When I first started in the restoration business only a decade ago, nobody seemed concerned with asbestos. To be honest, I think nobody really knew about asbestos and the risks associated with exposure to asbestos.
I remember the first time I encountered vermiculite. It was in an old farm house that had an issue with ice damming. We had to pull down the ceiling to dry the structural supports. This really cool looking sand-like stuff started falling down. It looked like tiny rocks but had hardly any weight to it. We would never had known that we were exposed to asbestos except that the farmer had left the bag for the vermiculite in the attic with the insulation. It read, “Contains asbestos, extreme health hazard”.
After that incident, several of us decided that we wouldn’t do any more work until we were educated to the risks of asbestos. The things I didn’t realize blew my mind. There are over 2000 building products that use asbestos in them. Although the government knew the health hazards of asbestos, it wasn’t banned until 1985. This means that a huge portion of the population is living with asbestos containing materials in their home and probably don’t know it. While many of these products pose no risk to the inhabitants, as it only dangerous once it is disturbed, there are older homes all across Canada that are coming due for much needed renovations.

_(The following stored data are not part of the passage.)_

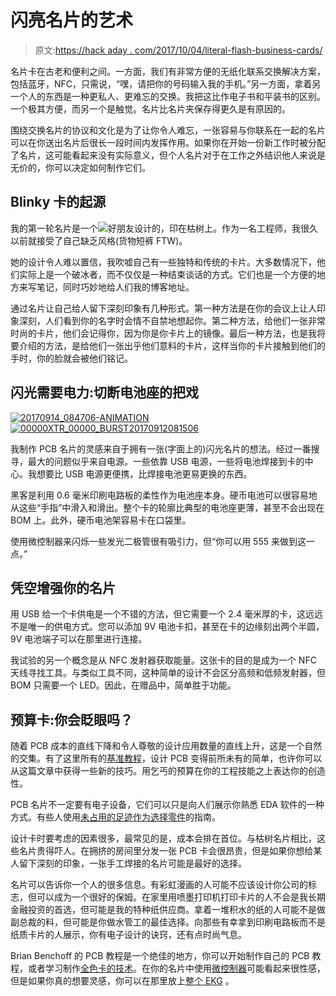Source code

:# 闪亮名片的艺术

> 原文:[https://hack aday . com/2017/10/04/literal-flash-business-cards/](https://hackaday.com/2017/10/04/literally-flashy-business-cards/)

名片卡在古老和便利之间。一方面，我们有非常方便的无纸化联系交换解决方案，包括蓝牙，NFC，只需说，“嘿，请把你的号码输入我的手机。”另一方面，拿着另一个人的东西是一种更私人、更难忘的交换。我把这比作电子书和平装书的区别。一个极其方便，而另一个是触觉。名片比名片夹保存得更久是有原因的。

围绕交换名片的协议和文化是为了让你令人难忘，一张容易与你联系在一起的名片可以在你送出名片后很长一段时间内发挥作用。如果你在开始一份新工作时被分配了名片，这可能看起来没有实际意义，但个人名片对于在工作之外结识他人来说是无价的，你可以决定如何制作它们。

## Blinky 卡的起源

我的第一轮名片是一个![](../Images/affedff194f7d42090df94f4921eaece.png)好朋友设计的，印在枯树上。作为一名工程师，我很久以前就接受了自己缺乏风格(货物短裤 FTW)。

她的设计令人难以置信，我吹嘘自己有一些独特和传统的卡片。大多数情况下，他们实际上是一个破冰者，而不仅仅是一种结束谈话的方式。它们也是一个方便的地方来写笔记，同时巧妙地给人们我的博客地址。

通过名片让自己给人留下深刻印象有几种形式。第一种方法是在你的会议上让人印象深刻，人们看到你的名字时会情不自禁地想起你。第二种方法，给他们一张非常时尚的卡片，他们会记得你，因为你是你卡片上的镜像。最后一种方法，也是我将要介绍的方法，是给他们一张出乎他们意料的卡片，这样当你的卡片接触到他们的手时，你的脸就会被他们铭记。

## 闪光需要电力:切断电池座的把戏

 [![20170914_084706-ANIMATION](../Images/f92f99ea5ce64a2d2e75127ad1efdb21.png "20170914_084706-ANIMATION")](https://hackaday.com/2017/10/04/literally-flashy-business-cards/20170914_084706-animation/)  [![00000XTR_00000_BURST20170912081506](../Images/8e57e86389a21e0df904f2e037f68a46.png "00000XTR_00000_BURST20170912081506")](https://hackaday.com/2017/10/04/literally-flashy-business-cards/00000xtr_00000_burst20170912081506/) 

我制作 PCB 名片的灵感来自于拥有一张(字面上的)闪光名片的想法。经过一番搜寻，最大的问题似乎来自电源。一些依靠 USB 电源，一些将电池焊接到卡的中心。我想要比 USB 电源更便携，比焊接电池更易更换的东西。

黑客是利用 0.6 毫米印刷电路板的柔性作为电池座本身。硬币电池可以很容易地从这些“手指”中滑入和滑出。整个卡的轮廓比典型的电池座更薄，甚至不会出现在 BOM 上。此外，硬币电池架容易卡在口袋里。

使用微控制器来闪烁一些发光二极管很有吸引力，但“你可以用 555 来做到这一点。”

## 凭空增强你的名片

用 USB 给一个卡供电是一个不错的方法，但它需要一个 2.4 毫米厚的卡，这远远不是唯一的供电方式。您可以添加 9V 电池卡扣，甚至在卡的边缘刻出两个半圆，9V 电池端子可以在那里进行连接。

我试验的另一个概念是从 NFC 发射器获取能量。这张卡的目的是成为一个 NFC 天线寻找工具。与类似工具不同，这种简单的设计不会区分高频和低频发射器，但 BOM 只需要一个 LED。因此，在赠品中，简单胜于功能。

## 预算卡:你会眨眼吗？

随着 PCB 成本的直线下降和令人尊敬的设计应用数量的直线上升，这是一个自然的交集。有了这里所有的[基准教程](http://hackaday.com/?s=creating+pcb+everything)，设计 PCB 变得前所未有的简单，也许你可以从这篇文章中获得一些新的技巧。用乞丐的预算在你的工程技能之上表达你的创造性。

PCB 名片不一定要有电子设备，它们可以只是向人们展示你熟悉 EDA 软件的一种方式。有些人使用[未占用的足迹作为选择零件](http://hackaday.com/2015/09/10/cnced-business-card/)的指南。

设计卡时要考虑的因素很多，最常见的是，成本会排在首位。与枯树名片相比，这些名片贵得吓人。在拥挤的房间里分发一张 PCB 卡会很昂贵，但是如果你想给某人留下深刻的印象，一张手工焊接的名片可能是最好的选择。

名片可以告诉你一个人的很多信息。有彩虹漫画的人可能不应该设计你公司的标志，但可以成为一个很好的保姆。在家里用喷墨打印机打印卡片的人不会是我长期金融投资的首选，但可能是我的特种纸供应商。拿着一堆积水的纸的人可能不是做副总裁的料，但可能是你做水管工的最佳选择。向那些有幸拿到印刷电路板而不是纸质卡片的人展示，你有电子设计的诀窍，还有点时尚气息。

Brian Benchoff 的 PCB 教程是一个绝佳的地方，你可以开始制作自己的 PCB 教程，或者学习制作[全色卡的技术](http://hackaday.com/2017/08/06/full-color-pcb-business-card/)。在你的名片中使用[微控制器](http://hackaday.com/2014/06/17/designing-the-second-version-of-my-business-card/)可能看起来很性感，但是如果你真的想要灵感，你可以在那里放上[整个 EKG](http://hackaday.com/2016/03/13/ekg-business-card-warms-our-hearts/) 。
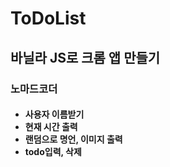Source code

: # ToDoList
<h2>바닐라 JS로 크롬 앱 만들기</h2>
<h3>노마드코더</h3>

<h4><ul>
  <li>사용자 이름받기</li>
  <li>현재 시간 출력</li>
  <li>랜덤으로 명언, 이미지 출력</li>
  <li>todo입력, 삭제</li>
</ul></h4>
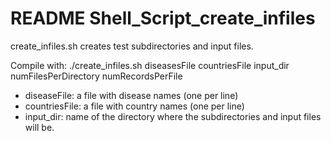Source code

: # README Shell_Script_create_infiles
create_infiles.sh creates test subdirectories and input files. 

Compile with: 
./create_infiles.sh diseasesFile countriesFile input_dir numFilesPerDirectory numRecordsPerFile 

- diseaseFile: a file with disease names (one per line)
- countriesFile: a file with country names (one per line)
- input_dir: name of the directory where the subdirectories and input files will be.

For all you do-it-yourselfers out there, let this be a warning: According to Stats Canada, asbestos exposure-related diseases are now the number one workplace killer in Canada. More than the next three causes combined. Asbestos has killed more than 5000 Canadians since 1995, and the numbers are still on the rise. Asbestos is a ghost killer. You can’t see it, or smell it. There aren’t any immediate signs of exposure. In fact, it usually takes 10-20 years for symptoms of asbestosis or mesothelioma to develop.
The lesson we all need to take away from this is, the health risks to you and your family aren’t worth the money that you save by not having professionals ensure your home is safe from such a dangerous product. I have two young girls at home, I wouldn’t think of exposing them to a known carcinogen that would shorten their lives dramatically. The key to lowering the number of asbestos deaths in Canada is awareness. And now you know.